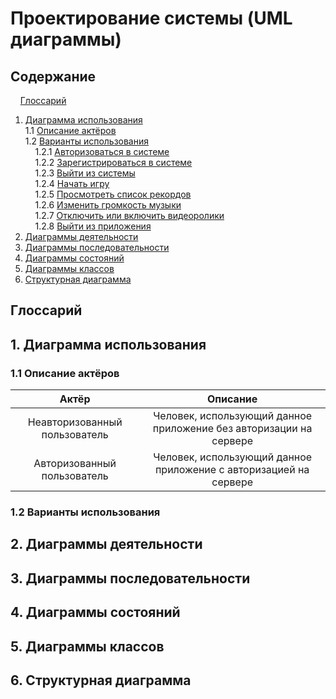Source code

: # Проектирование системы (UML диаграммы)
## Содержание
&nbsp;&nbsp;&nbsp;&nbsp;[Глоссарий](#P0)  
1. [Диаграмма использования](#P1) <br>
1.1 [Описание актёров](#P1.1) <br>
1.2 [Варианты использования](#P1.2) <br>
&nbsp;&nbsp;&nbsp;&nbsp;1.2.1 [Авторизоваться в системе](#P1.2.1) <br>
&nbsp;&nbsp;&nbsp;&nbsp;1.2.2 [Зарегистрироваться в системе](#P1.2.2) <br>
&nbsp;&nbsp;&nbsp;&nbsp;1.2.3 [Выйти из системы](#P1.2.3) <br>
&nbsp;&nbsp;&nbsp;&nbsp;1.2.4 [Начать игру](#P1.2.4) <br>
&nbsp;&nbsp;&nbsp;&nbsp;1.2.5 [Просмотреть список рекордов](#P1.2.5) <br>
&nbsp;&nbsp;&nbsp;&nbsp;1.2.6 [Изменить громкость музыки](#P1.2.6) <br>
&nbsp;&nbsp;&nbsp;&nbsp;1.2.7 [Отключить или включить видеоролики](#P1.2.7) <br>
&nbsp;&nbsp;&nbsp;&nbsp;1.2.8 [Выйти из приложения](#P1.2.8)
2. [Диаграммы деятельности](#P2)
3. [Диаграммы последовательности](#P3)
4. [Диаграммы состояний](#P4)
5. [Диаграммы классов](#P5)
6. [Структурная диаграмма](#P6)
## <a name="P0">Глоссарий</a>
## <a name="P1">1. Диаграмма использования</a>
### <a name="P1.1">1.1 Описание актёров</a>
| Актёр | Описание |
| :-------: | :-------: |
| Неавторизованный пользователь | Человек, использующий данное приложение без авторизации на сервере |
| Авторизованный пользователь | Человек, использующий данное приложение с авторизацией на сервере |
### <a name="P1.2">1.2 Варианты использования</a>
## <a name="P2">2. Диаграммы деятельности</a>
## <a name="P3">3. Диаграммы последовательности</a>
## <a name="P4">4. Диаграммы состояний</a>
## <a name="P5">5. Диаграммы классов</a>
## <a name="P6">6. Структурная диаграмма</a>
■ ■ ■
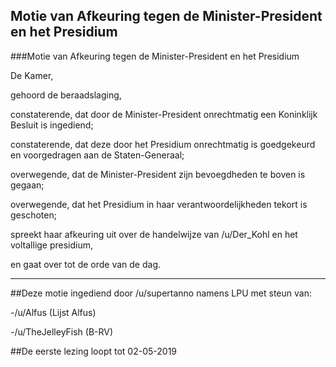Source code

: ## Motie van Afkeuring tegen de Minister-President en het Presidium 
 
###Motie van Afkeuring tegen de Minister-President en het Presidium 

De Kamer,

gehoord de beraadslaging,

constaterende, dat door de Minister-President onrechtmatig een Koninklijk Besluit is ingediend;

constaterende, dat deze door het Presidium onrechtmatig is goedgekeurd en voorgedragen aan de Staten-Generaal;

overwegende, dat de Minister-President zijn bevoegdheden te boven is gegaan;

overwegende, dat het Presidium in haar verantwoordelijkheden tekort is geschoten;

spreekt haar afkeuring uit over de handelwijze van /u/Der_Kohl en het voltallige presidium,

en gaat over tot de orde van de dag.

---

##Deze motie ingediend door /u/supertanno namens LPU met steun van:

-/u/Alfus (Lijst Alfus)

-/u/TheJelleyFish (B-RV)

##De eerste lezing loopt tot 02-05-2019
■ ■ ■
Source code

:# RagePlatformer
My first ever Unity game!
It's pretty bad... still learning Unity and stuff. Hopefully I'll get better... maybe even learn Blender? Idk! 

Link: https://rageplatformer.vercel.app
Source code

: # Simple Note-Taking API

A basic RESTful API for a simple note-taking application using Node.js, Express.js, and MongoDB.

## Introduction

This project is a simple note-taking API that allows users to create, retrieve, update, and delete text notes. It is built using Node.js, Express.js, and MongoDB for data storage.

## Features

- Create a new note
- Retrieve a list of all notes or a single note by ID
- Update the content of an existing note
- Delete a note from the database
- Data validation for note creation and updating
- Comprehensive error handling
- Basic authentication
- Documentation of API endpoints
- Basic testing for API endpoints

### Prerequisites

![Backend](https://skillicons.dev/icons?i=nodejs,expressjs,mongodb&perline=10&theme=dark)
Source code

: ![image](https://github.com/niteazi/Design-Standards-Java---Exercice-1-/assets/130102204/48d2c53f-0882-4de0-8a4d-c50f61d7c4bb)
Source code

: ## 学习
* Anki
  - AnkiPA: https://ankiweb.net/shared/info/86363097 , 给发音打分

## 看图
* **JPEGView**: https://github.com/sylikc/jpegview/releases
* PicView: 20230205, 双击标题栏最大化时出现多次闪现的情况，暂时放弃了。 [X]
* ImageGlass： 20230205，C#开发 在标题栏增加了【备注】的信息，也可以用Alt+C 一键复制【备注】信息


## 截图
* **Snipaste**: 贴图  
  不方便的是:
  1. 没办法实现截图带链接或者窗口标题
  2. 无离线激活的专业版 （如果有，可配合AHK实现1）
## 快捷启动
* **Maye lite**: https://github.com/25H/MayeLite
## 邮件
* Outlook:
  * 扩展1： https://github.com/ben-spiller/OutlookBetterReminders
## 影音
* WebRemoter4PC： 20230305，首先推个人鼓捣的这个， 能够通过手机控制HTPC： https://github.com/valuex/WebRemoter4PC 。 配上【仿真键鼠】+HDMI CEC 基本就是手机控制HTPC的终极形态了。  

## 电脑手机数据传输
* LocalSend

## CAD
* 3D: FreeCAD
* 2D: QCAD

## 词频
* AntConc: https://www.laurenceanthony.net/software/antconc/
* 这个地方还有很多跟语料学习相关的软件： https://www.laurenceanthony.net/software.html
■ ■ ■
Your objective:
Look above for the line with "constaterende, dat door"; retype exactly that line, every line after it up to the line with "constaterende, dat deze", and that line too, nothing else.

Response to this exercise:
constaterende, dat door de Minister-President onrechtmatig een Koninklijk Besluit is ingediend;

constaterende, dat deze door het Presidium onrechtmatig is goedgekeurd en voorgedragen aan de Staten-Generaal;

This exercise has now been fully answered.